La demande de radiation suspend les délais impartis à l’intimé par les articles 906-2, 909, 910 et 911.
Ces délais recommencent à courir à compter de la notification de la décision autorisant la réinscription de l’affaire au rôle de la cour ou de la décision rejetant la demande de radiation.
La décision de radiation n’emporte pas suspension des délais impartis à l’appelant par les articles 906-2, 908 et 911. Elle interdit l’examen des appels principaux et incidents ou provoqués.
Le délai de péremption court à compter de la notification de la décision ordonnant la radiation. Il est interrompu par un acte manifestant sans équivoque la volonté d’exécuter. Le premier président ou le conseiller de la mise en état peut, soit à la demande des parties, soit d’office, après avoir invité les parties à présenter leurs observations, constater la péremption.

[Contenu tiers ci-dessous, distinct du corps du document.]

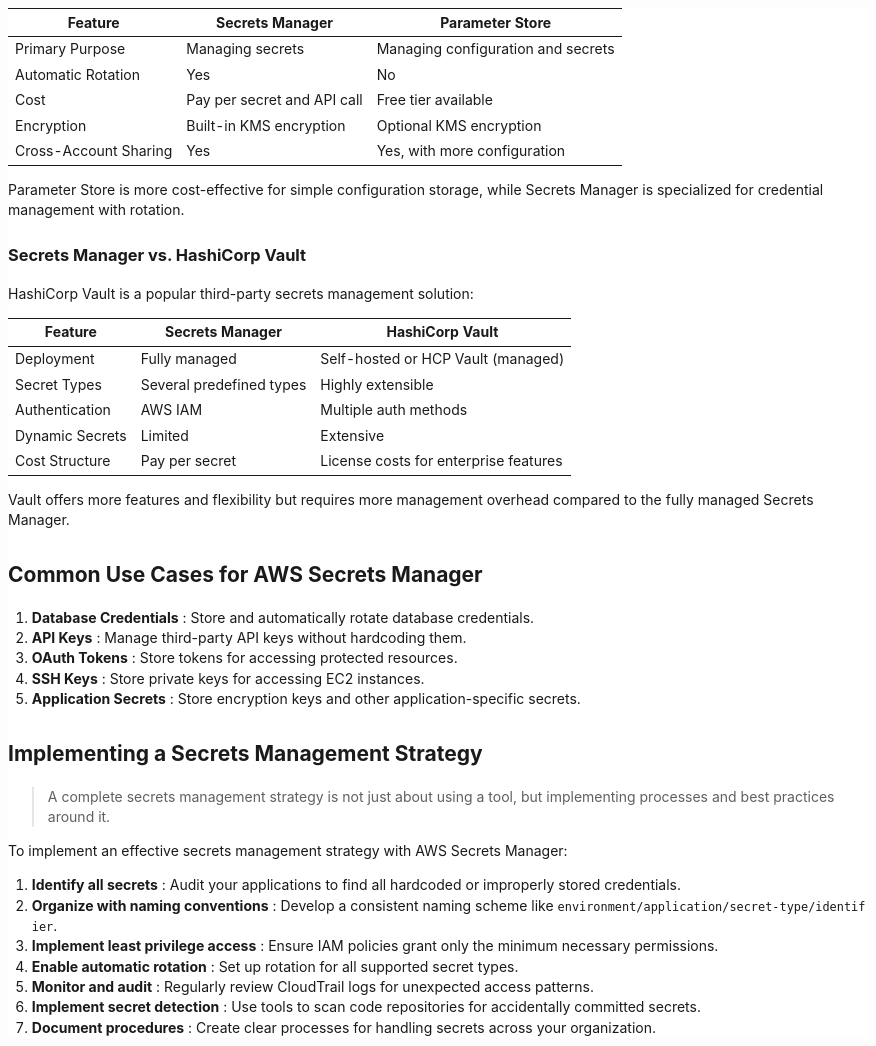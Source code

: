 | Feature               | Secrets Manager             | Parameter Store                    |
| --------------------- | --------------------------- | ---------------------------------- |
| Primary Purpose       | Managing secrets            | Managing configuration and secrets |
| Automatic Rotation    | Yes                         | No                                 |
| Cost                  | Pay per secret and API call | Free tier available                |
| Encryption            | Built-in KMS encryption     | Optional KMS encryption            |
| Cross-Account Sharing | Yes                         | Yes, with more configuration       |

Parameter Store is more cost-effective for simple configuration storage, while Secrets Manager is specialized for credential management with rotation.

### Secrets Manager vs. HashiCorp Vault

HashiCorp Vault is a popular third-party secrets management solution:

| Feature         | Secrets Manager          | HashiCorp Vault                       |
| --------------- | ------------------------ | ------------------------------------- |
| Deployment      | Fully managed            | Self-hosted or HCP Vault (managed)    |
| Secret Types    | Several predefined types | Highly extensible                     |
| Authentication  | AWS IAM                  | Multiple auth methods                 |
| Dynamic Secrets | Limited                  | Extensive                             |
| Cost Structure  | Pay per secret           | License costs for enterprise features |

Vault offers more features and flexibility but requires more management overhead compared to the fully managed Secrets Manager.

## Common Use Cases for AWS Secrets Manager

1. **Database Credentials** : Store and automatically rotate database credentials.
2. **API Keys** : Manage third-party API keys without hardcoding them.
3. **OAuth Tokens** : Store tokens for accessing protected resources.
4. **SSH Keys** : Store private keys for accessing EC2 instances.
5. **Application Secrets** : Store encryption keys and other application-specific secrets.

## Implementing a Secrets Management Strategy

> A complete secrets management strategy is not just about using a tool, but implementing processes and best practices around it.

To implement an effective secrets management strategy with AWS Secrets Manager:

1. **Identify all secrets** : Audit your applications to find all hardcoded or improperly stored credentials.
2. **Organize with naming conventions** : Develop a consistent naming scheme like `environment/application/secret-type/identifier`.
3. **Implement least privilege access** : Ensure IAM policies grant only the minimum necessary permissions.
4. **Enable automatic rotation** : Set up rotation for all supported secret types.
5. **Monitor and audit** : Regularly review CloudTrail logs for unexpected access patterns.
6. **Implement secret detection** : Use tools to scan code repositories for accidentally committed secrets.
7. **Document procedures** : Create clear processes for handling secrets across your organization.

Le premier président ou le conseiller chargé de la mise en état autorise, sauf s’il constate la péremption, la réinscription de l’affaire au rôle de la cour sur justification de l’exécution de la décision attaquée."

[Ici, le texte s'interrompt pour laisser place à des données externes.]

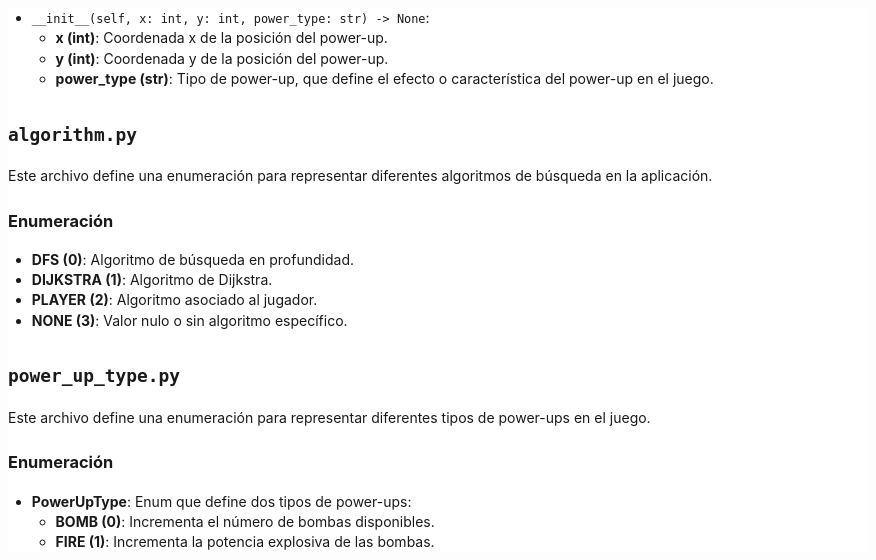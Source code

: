 - `__init__(self, x: int, y: int, power_type: str) -> None`:
  - **x (int)**: Coordenada x de la posición del power-up.
  - **y (int)**: Coordenada y de la posición del power-up.
  - **power_type (str)**: Tipo de power-up, que define el efecto o característica del power-up en el juego.

## `algorithm.py`

Este archivo define una enumeración para representar diferentes algoritmos de búsqueda en la aplicación.

### Enumeración

- **DFS (0)**: Algoritmo de búsqueda en profundidad.
- **DIJKSTRA (1)**: Algoritmo de Dijkstra.
- **PLAYER (2)**: Algoritmo asociado al jugador.
- **NONE (3)**: Valor nulo o sin algoritmo específico.

## `power_up_type.py`

Este archivo define una enumeración para representar diferentes tipos de power-ups en el juego.

### Enumeración

- **PowerUpType**: Enum que define dos tipos de power-ups:
  - **BOMB (0)**: Incrementa el número de bombas disponibles.
  - **FIRE (1)**: Incrementa la potencia explosiva de las bombas.

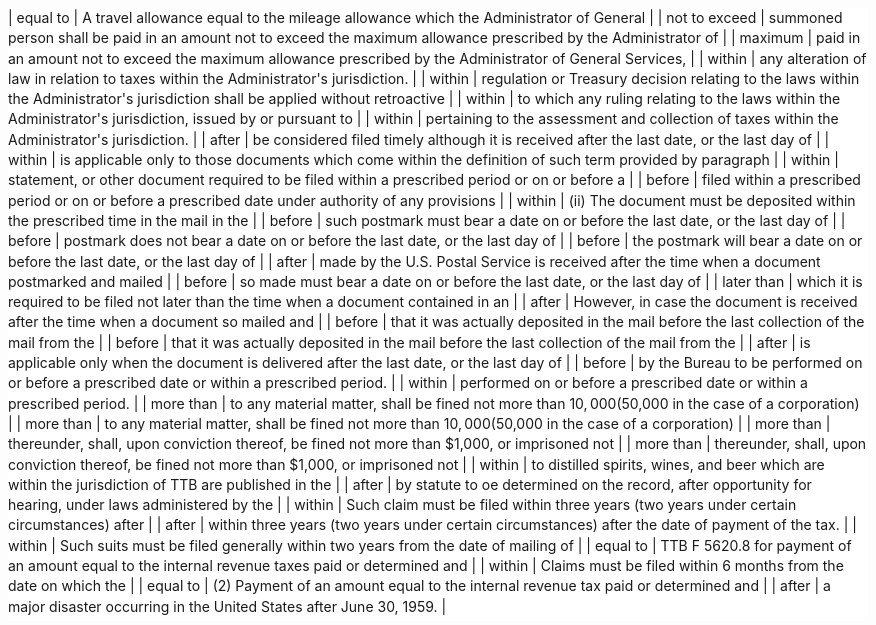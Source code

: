 | equal to      | A travel allowance  equal to the mileage allowance which the Administrator of General                                                      |
| not to exceed | summoned person shall be paid in an amount not to exceed the maximum allowance prescribed by the Administrator of                          |
| maximum       | paid in an amount not to exceed the maximum allowance prescribed by the Administrator of General Services,                                 |
| within        | any alteration of law in relation to taxes within  the Administrator's jurisdiction.                                                       |
| within        | regulation or Treasury decision relating to the laws within the Administrator's jurisdiction shall be applied without retroactive          |
| within        | to which any ruling relating to the laws within the Administrator's jurisdiction, issued by or pursuant to                                 |
| within        | pertaining to the assessment and collection of taxes within  the Administrator's jurisdiction.                                             |
| after         | be considered filed timely although it is received after the last date, or the last day of                                                 |
| within        | is applicable only to those documents which come within the definition of such term provided by paragraph                                  |
| within        | statement, or other document required to be filed within a prescribed period or on or before a                                             |
| before        | filed within a prescribed period or on or before a prescribed date under authority of any provisions                                       |
| within        | (ii) The document must be deposited  within the prescribed time in the mail in the                                                         |
| before        | such postmark must bear a date on or before the last date, or the last day of                                                              |
| before        | postmark does not bear a date on or before the last date, or the last day of                                                               |
| before        | the postmark will bear a date on or before the last date, or the last day of                                                               |
| after         | made by the U.S. Postal Service is received after the time when a document postmarked and mailed                                           |
| before        | so made must bear a date on or before the last date, or the last day of                                                                    |
| later than    | which it is required to be filed not later than the time when a document contained in an                                                   |
| after         | However, in case the document is received  after the time when a document so mailed and                                                    |
| before        | that it was actually deposited in the mail before the last collection of the mail from the                                                 |
| before        | that it was actually deposited in the mail before the last collection of the mail from the                                                 |
| after         | is applicable only when the document is delivered after the last date, or the last day of                                                  |
| before        | by the Bureau to be performed on or before  a prescribed date or within a prescribed period.                                               |
| within        | performed on or before a prescribed date or within  a prescribed period.                                                                   |
| more than     | to any material matter, shall be fined not more than $10,000 ($50,000 in the case of a corporation)                                        |
| more than     | to any material matter, shall be fined not more than $10,000 ($50,000 in the case of a corporation)                                        |
| more than     | thereunder, shall, upon conviction thereof, be fined not more than  $1,000, or imprisoned not                                              |
| more than     | thereunder, shall, upon conviction thereof, be fined not more than  $1,000, or imprisoned not                                              |
| within        | to distilled spirits, wines, and beer which are within the jurisdiction of TTB are published in the                                        |
| after         | by statute to oe determined on the record, after opportunity for hearing, under laws administered by the                                   |
| within        | Such claim must be filed  within three years (two years under certain circumstances) after                                                 |
| after         | within three years (two years under certain circumstances) after  the date of payment of the tax.                                          |
| within        | Such suits must be filed generally  within two years from the date of mailing of                                                           |
| equal to      | TTB F 5620.8 for payment of an amount equal to the internal revenue taxes paid or determined and                                           |
| within        | Claims must be filed  within 6 months from the date on which the                                                                           |
| equal to      | (2) Payment of an amount  equal to the internal revenue tax paid or determined and                                                         |
| after         | a major disaster occurring in the United States after  June 30, 1959.                                                                      |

En l’espèce, par ordonnance en date du 24 mai 2023, rectifiée par ordonnance du 20 septembre 2023 le juge des référés du tribunal judiciaire de Meaux a notamment ordonné à M. [Z] de procéder à la remise en état de la parcelle cadastrée section ZD n° [Cadastre 1] situé au lieu-dit [Adresse 3], dans son état antérieur aux travaux engagés en 2020, en démolissant la clôture édifiée avec des panneaux métalliques, en enlevant tous les matériaux qui y sont entreposés, sans lien avec une activité agricole, et de procéder à la remise en état du site (prairie), sous une astreinte de 100 € par jour de retard, passé un délai d’un mois à compter de la signification de la présente.
La signification des deux ordonnances est intervenue respectivement les 21 juin 2023 et 19 octobre 2023.

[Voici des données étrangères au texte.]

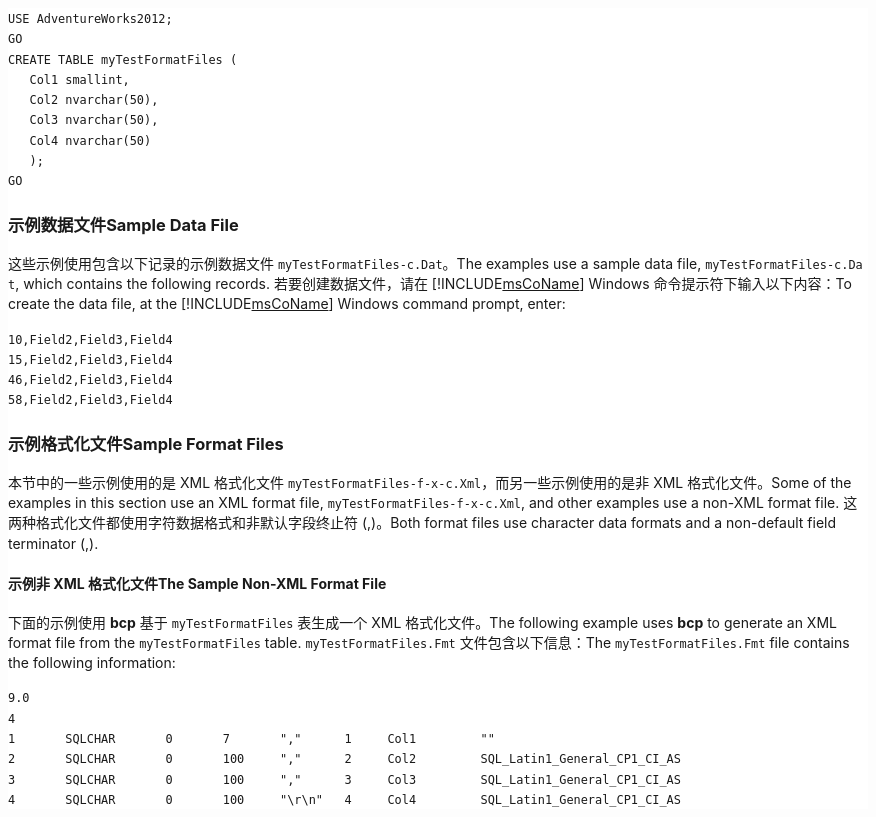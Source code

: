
 ```  
USE AdventureWorks2012;  
GO  
CREATE TABLE myTestFormatFiles (  
   Col1 smallint,  
   Col2 nvarchar(50),  
   Col3 nvarchar(50),  
   Col4 nvarchar(50)  
   );  
GO  
```  
  
### <a name="sample-data-file"></a><span data-ttu-id="2c4de-126">示例数据文件</span><span class="sxs-lookup"><span data-stu-id="2c4de-126">Sample Data File</span></span>  
 <span data-ttu-id="2c4de-127">这些示例使用包含以下记录的示例数据文件 `myTestFormatFiles-c.Dat`。</span><span class="sxs-lookup"><span data-stu-id="2c4de-127">The examples use a sample data file, `myTestFormatFiles-c.Dat`, which contains the following records.</span></span> <span data-ttu-id="2c4de-128">若要创建数据文件，请在 [!INCLUDE[msCoName](../../includes/msconame-md.md)] Windows 命令提示符下输入以下内容：</span><span class="sxs-lookup"><span data-stu-id="2c4de-128">To create the data file, at the [!INCLUDE[msCoName](../../includes/msconame-md.md)] Windows command prompt, enter:</span></span>  
  
```  
10,Field2,Field3,Field4  
15,Field2,Field3,Field4  
46,Field2,Field3,Field4  
58,Field2,Field3,Field4  
```  
  
### <a name="sample-format-files"></a><span data-ttu-id="2c4de-129">示例格式化文件</span><span class="sxs-lookup"><span data-stu-id="2c4de-129">Sample Format Files</span></span>  
 <span data-ttu-id="2c4de-130">本节中的一些示例使用的是 XML 格式化文件 `myTestFormatFiles-f-x-c.Xml`，而另一些示例使用的是非 XML 格式化文件。</span><span class="sxs-lookup"><span data-stu-id="2c4de-130">Some of the examples in this section use an XML format file, `myTestFormatFiles-f-x-c.Xml`, and other examples use a non-XML format file.</span></span> <span data-ttu-id="2c4de-131">这两种格式化文件都使用字符数据格式和非默认字段终止符 (,)。</span><span class="sxs-lookup"><span data-stu-id="2c4de-131">Both format files use character data formats and a non-default field terminator (,).</span></span>  
  
#### <a name="the-sample-non-xml-format-file"></a><span data-ttu-id="2c4de-132">示例非 XML 格式化文件</span><span class="sxs-lookup"><span data-stu-id="2c4de-132">The Sample Non-XML Format File</span></span>  
 <span data-ttu-id="2c4de-133">下面的示例使用 **bcp** 基于 `myTestFormatFiles` 表生成一个 XML 格式化文件。</span><span class="sxs-lookup"><span data-stu-id="2c4de-133">The following example uses **bcp** to generate an XML format file from the `myTestFormatFiles` table.</span></span> <span data-ttu-id="2c4de-134">`myTestFormatFiles.Fmt` 文件包含以下信息：</span><span class="sxs-lookup"><span data-stu-id="2c4de-134">The `myTestFormatFiles.Fmt` file contains the following information:</span></span>  
  
```  
9.0  
4  
1       SQLCHAR       0       7       ","      1     Col1         ""  
2       SQLCHAR       0       100     ","      2     Col2         SQL_Latin1_General_CP1_CI_AS  
3       SQLCHAR       0       100     ","      3     Col3         SQL_Latin1_General_CP1_CI_AS  
4       SQLCHAR       0       100     "\r\n"   4     Col4         SQL_Latin1_General_CP1_CI_AS  
```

Par décision du 14 mars 2024 le juge de l’exécution du tribunal judiciaire de Meaux a dit que M. [Z] avait réalisé une partie des travaux de remise en état ordonnés, à savoir la démolition de la clôture édifiée avec des panneaux métalliques mais que demeuraient des matériaux sans lien avec une activité agricole entreposés sur la parcelle.
M. [Z] ne justifie pas de l’accomplissement du surplus des travaux de remise en état qui ont été ordonnés, ne communiquant aucune nouvelle pièce qui pourraient en justifier.
En faisant valoir ses faibles revenus pour l’année 2022 (suivant avis d’impôt établi en 2023), sans justifier de l’actualisation de sa situation financière ni de son patrimoine, et qu’il ne réside pas dans la région, il ne démontre pas que l’exécution de la décision serait pour lui de nature à entraîner des conséquences manifestement excessives ou qu’il se trouverait dans l’impossibilité d’exécuter la décision, alors qu’il a déjà réalisé une partie des travaux de remise en état et qu’il a été relevé par le juge de l’exécution qu’il disposait de tous les outils nécessaires pour réaliser les travaux ordonnés.
Il s’ensuit qu’en raison du défaut d’exécution par M. [Z] du jugement dans son intégralité, la radiation, sollicitée dans les délais légaux, doit être prononcée.
Le sens de la présente ordonnance conduit à condamner M. [Z] aux dépens et à payer à la commune de [Localité 4] la somme de 1500 € par application de l’article 700 du code de procédure civile.
PAR CES MOTIFS
Prononçons la radiation de l’appel déclaré le 17 avril 2024 par M. [P] [Z] contre le jugement rendu le 14 mars 2024 par le juge de l’exécution de Meaux assorti de l’exécution provisoire de droit ;
Disons que l’appel sera rétabli sur justification de l’exécution du jugement du juge de l’exécution de Meaux en date du 14 mars 2024 ;
Condamnons M. [P] [Z] au paiement des dépens ;
Condamnons M. [P] [Z] à payer à la commune de [Localité 4] la somme de 1.500 € par application de l’article 700 du code de procédure civile.
ORDONNANCE rendue par Mme Anne DUPUY, Présidente de chambre, assistée de Mme Cécilie MARTEL, greffière présente lors de la mise à disposition de l’ordonnance au greffe de la Cour, les parties en ayant été préalablement avisées dans les conditions prévues au deuxième alinéa de l’article 450 du code de procédure civile.